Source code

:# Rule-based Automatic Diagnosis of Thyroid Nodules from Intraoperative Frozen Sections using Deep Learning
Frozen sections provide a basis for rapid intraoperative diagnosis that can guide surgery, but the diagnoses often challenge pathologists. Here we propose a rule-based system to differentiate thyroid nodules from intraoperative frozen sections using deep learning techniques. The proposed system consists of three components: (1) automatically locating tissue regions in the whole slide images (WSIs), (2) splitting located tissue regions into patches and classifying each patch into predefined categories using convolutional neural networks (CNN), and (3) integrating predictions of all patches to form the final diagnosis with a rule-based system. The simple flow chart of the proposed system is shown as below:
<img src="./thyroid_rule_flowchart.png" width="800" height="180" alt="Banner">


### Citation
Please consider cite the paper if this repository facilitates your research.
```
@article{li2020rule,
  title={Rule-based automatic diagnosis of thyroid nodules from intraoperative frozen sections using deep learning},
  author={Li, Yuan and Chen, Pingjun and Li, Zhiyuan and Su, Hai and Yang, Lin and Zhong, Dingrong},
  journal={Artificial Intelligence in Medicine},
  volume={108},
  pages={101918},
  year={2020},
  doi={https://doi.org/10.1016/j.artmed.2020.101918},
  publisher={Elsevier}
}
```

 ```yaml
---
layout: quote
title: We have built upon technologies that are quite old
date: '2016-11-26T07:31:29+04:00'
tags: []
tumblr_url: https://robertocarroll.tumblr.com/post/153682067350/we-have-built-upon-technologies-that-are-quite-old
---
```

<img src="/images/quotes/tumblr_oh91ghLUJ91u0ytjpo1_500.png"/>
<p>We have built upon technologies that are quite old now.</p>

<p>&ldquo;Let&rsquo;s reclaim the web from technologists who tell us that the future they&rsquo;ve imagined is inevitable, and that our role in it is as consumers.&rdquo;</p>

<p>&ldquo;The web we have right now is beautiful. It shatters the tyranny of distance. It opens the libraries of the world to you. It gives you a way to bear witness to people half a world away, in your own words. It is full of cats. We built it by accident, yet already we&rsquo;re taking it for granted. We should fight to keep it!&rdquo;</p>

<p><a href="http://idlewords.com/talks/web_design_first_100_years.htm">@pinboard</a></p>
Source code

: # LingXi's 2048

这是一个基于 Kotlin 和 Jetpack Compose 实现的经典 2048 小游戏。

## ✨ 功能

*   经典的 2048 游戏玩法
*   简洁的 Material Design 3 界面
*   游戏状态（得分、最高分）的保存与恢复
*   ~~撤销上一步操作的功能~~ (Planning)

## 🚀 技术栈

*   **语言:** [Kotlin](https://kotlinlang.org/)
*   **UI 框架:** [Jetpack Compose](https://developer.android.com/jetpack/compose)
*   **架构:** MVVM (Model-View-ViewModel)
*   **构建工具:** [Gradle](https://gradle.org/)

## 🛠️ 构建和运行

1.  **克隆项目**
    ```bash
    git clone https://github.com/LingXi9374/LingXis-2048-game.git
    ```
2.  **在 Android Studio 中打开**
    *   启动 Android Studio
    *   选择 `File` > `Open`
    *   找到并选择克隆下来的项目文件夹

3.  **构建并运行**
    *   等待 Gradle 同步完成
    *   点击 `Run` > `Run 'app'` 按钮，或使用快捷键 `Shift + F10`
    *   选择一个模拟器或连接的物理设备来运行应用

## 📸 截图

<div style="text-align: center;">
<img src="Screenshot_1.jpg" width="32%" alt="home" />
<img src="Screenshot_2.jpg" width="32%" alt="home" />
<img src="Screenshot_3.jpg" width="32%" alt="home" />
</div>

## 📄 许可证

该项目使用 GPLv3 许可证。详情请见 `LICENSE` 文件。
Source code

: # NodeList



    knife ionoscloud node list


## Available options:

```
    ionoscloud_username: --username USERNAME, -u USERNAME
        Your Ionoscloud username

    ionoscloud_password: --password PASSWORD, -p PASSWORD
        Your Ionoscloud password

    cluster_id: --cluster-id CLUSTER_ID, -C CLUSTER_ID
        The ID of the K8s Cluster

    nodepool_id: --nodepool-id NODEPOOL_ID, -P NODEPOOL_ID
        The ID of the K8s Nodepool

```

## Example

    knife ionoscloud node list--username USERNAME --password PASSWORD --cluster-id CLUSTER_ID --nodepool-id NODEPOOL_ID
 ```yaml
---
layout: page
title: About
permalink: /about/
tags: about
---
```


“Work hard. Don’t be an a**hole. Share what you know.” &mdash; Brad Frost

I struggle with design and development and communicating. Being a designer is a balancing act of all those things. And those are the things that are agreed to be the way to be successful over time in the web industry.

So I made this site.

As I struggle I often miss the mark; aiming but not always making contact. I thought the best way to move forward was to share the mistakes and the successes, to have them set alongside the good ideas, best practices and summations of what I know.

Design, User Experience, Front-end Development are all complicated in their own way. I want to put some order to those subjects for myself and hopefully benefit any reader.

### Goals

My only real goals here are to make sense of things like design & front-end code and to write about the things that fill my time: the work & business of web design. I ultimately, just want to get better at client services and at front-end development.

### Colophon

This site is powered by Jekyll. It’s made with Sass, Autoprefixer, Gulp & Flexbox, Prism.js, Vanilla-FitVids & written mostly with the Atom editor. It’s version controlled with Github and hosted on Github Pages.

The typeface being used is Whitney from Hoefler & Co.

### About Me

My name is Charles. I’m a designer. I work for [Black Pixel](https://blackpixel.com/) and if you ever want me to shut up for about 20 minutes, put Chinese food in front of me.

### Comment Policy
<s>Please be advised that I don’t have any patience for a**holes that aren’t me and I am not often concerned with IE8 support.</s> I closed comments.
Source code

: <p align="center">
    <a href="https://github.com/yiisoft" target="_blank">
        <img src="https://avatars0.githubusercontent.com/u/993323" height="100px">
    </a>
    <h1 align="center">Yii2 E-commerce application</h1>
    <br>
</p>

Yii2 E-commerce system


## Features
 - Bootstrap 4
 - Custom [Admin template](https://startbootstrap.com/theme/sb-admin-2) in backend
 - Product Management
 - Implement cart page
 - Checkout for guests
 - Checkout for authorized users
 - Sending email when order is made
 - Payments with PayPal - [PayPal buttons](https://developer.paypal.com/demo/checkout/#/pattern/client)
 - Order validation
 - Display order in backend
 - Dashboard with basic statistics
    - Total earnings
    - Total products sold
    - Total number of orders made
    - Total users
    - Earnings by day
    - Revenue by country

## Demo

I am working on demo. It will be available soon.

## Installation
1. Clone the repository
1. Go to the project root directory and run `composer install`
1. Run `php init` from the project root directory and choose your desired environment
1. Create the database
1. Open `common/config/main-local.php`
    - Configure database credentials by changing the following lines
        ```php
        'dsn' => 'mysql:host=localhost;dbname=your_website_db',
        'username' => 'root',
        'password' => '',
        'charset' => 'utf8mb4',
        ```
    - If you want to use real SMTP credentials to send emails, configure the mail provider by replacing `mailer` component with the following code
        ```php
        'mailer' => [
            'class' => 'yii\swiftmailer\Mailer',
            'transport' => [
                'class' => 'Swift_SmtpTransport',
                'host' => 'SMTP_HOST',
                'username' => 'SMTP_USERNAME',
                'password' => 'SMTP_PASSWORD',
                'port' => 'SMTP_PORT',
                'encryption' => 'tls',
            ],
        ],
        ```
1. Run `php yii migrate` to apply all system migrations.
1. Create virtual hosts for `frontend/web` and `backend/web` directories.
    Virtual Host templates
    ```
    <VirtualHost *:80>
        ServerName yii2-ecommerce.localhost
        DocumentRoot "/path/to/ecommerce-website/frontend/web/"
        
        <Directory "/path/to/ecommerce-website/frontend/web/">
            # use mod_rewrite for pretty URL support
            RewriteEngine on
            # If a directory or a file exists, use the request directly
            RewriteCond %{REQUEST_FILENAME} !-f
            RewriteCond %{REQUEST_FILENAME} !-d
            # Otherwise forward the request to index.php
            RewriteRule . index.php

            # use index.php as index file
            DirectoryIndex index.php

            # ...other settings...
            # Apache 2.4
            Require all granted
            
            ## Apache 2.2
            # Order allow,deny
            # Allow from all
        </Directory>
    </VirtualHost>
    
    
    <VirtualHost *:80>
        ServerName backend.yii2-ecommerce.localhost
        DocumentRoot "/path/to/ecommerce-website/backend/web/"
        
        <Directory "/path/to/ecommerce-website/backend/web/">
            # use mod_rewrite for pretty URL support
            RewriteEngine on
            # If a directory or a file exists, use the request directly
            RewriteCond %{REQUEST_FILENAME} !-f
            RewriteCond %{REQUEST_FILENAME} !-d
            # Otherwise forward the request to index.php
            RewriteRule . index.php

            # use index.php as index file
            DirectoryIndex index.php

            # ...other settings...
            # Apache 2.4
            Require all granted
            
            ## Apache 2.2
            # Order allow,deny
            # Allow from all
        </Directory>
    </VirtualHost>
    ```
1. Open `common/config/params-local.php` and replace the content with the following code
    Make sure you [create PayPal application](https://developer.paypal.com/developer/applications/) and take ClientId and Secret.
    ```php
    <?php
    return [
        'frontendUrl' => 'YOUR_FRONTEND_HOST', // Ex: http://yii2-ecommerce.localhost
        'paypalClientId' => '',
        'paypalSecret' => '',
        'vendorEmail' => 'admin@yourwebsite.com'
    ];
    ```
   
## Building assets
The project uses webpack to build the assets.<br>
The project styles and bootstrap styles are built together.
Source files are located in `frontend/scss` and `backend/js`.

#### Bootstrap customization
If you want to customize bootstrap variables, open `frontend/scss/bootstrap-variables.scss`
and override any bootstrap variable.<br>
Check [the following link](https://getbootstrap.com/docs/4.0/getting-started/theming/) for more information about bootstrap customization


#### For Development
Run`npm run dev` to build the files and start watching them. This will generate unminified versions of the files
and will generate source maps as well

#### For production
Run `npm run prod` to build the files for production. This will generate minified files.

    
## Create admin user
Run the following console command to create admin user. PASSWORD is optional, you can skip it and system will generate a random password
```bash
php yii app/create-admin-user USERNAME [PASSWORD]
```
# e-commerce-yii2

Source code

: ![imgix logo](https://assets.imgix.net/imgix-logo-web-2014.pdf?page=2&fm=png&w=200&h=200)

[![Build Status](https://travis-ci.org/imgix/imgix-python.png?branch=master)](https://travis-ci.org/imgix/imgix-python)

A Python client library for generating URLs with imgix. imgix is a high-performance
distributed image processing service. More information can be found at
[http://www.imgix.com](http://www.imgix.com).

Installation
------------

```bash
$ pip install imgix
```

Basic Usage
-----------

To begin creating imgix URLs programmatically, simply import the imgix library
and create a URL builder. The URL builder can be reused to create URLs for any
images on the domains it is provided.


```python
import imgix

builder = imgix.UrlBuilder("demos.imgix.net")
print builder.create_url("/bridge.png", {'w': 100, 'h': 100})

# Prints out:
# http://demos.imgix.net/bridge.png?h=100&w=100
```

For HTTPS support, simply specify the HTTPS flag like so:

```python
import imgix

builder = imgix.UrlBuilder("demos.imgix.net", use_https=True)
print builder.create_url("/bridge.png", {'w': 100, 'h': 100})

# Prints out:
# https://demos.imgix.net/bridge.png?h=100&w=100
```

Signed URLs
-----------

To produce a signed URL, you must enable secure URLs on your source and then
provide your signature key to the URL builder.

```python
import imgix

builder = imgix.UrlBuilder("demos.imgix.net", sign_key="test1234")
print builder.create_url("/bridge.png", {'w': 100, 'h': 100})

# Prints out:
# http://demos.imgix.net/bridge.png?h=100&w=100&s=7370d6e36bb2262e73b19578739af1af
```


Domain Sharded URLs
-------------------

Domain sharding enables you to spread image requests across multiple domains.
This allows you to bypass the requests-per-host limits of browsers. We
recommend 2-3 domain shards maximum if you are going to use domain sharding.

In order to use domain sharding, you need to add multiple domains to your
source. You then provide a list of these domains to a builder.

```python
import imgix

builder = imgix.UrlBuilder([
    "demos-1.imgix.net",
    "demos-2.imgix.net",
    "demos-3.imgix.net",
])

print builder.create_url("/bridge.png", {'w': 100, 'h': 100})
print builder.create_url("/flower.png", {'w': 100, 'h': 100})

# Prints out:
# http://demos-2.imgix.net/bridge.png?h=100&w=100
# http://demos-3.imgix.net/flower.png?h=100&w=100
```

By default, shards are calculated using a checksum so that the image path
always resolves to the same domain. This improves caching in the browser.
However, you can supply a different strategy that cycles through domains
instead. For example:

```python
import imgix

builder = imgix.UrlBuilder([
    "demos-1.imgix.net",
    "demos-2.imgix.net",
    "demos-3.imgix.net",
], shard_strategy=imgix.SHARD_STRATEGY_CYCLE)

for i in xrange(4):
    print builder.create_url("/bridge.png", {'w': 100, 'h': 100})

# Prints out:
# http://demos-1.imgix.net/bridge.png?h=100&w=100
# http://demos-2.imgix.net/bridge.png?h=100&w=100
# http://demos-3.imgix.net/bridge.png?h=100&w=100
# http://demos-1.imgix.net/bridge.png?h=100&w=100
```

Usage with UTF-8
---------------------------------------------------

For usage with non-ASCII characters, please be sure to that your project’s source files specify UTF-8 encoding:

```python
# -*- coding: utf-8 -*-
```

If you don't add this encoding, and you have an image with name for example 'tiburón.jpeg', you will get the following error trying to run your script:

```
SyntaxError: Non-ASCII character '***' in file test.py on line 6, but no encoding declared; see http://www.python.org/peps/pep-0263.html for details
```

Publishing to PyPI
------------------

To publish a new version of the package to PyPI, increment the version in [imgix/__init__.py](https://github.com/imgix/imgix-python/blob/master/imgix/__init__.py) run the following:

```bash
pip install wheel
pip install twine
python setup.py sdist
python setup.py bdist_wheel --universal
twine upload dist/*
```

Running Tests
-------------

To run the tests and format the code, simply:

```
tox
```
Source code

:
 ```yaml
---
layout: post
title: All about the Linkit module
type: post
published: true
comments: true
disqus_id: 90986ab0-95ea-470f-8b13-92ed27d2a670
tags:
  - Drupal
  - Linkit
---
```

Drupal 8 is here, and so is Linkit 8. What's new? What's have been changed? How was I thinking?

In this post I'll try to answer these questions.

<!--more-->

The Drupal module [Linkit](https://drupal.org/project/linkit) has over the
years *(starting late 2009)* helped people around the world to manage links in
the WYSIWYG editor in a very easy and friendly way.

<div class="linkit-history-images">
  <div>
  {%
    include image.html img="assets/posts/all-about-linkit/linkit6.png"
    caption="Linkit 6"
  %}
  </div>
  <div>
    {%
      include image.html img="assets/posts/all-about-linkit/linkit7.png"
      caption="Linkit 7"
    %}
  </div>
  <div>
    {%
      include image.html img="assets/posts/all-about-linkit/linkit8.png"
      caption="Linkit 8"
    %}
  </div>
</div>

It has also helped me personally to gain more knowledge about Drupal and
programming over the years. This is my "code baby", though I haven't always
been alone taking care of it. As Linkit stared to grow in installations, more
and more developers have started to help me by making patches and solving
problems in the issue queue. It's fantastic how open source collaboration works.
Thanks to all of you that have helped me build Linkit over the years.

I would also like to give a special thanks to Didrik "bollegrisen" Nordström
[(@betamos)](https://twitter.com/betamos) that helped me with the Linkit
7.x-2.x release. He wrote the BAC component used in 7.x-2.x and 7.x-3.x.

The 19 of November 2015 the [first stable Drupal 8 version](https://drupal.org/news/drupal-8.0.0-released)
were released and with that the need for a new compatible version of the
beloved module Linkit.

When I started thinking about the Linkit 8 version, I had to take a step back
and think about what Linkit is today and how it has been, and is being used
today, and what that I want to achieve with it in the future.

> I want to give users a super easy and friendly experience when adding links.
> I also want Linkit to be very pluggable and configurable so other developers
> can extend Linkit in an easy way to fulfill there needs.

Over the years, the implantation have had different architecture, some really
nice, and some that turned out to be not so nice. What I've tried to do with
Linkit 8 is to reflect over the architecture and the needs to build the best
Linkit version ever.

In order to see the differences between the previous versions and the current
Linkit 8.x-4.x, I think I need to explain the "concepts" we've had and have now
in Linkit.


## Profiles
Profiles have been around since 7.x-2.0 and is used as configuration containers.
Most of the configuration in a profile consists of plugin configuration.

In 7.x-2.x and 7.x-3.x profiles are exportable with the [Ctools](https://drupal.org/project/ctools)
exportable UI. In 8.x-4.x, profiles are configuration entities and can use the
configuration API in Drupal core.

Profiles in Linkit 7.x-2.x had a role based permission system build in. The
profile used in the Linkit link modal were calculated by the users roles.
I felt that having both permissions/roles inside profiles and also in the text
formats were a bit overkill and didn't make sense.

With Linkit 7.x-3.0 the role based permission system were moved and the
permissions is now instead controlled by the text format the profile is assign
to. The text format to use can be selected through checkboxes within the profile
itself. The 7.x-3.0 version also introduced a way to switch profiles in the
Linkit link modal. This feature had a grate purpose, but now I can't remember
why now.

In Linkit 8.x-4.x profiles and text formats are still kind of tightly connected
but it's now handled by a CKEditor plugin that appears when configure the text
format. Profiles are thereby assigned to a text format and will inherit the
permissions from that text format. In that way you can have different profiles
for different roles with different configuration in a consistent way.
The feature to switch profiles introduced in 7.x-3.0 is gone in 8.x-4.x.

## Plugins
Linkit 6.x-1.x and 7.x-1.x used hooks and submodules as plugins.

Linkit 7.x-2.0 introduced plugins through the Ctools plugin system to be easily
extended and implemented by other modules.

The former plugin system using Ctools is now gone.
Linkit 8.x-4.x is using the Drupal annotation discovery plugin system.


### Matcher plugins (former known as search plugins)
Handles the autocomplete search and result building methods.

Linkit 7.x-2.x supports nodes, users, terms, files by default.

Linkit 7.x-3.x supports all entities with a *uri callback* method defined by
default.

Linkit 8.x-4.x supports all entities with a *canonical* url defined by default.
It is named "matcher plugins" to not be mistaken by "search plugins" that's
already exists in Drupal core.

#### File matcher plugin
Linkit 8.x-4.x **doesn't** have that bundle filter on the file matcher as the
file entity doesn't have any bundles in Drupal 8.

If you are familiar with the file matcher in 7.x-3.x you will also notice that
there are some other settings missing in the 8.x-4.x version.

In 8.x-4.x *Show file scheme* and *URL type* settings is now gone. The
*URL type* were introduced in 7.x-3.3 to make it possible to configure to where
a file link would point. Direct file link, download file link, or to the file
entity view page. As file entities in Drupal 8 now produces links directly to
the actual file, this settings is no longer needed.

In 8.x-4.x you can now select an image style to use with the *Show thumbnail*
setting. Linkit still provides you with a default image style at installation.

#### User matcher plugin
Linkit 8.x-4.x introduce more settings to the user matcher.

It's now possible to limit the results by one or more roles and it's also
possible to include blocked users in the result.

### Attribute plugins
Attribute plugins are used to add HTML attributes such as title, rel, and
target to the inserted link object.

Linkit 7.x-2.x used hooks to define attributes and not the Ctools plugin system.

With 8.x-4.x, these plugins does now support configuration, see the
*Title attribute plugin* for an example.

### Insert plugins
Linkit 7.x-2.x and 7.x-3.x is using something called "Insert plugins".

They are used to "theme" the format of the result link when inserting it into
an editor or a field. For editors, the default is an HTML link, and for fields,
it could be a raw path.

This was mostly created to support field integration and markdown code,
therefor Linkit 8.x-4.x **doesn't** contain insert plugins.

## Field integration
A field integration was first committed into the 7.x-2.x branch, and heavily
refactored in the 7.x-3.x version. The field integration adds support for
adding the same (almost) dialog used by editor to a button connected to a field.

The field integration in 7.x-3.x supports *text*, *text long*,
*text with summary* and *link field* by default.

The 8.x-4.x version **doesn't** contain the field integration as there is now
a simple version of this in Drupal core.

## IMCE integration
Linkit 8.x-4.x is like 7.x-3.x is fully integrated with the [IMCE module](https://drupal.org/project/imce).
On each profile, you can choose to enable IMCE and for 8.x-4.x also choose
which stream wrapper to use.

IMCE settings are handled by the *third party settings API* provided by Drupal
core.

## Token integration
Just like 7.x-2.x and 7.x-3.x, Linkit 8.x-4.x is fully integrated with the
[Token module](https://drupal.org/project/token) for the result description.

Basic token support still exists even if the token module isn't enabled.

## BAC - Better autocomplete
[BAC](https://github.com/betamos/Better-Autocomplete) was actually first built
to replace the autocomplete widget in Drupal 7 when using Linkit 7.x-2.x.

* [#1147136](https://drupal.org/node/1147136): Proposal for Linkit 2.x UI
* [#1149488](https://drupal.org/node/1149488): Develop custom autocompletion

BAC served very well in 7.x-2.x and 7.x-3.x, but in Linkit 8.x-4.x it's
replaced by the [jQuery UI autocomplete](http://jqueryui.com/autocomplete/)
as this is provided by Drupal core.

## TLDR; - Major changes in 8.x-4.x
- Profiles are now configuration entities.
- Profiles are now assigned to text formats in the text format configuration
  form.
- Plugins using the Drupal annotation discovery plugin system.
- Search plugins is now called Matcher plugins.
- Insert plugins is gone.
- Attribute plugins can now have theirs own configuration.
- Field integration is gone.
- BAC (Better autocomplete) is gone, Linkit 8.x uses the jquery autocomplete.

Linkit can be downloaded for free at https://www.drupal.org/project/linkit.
•••••
### YOUR ASSIGNMENT
Return each line from the records that includes the word "attributes".

### SOLUTION FOR THIS PROBLEM
Attribute plugins are used to add HTML attributes such as title, rel, and
Linkit 7.x-2.x used hooks to define attributes and not the Ctools plugin system.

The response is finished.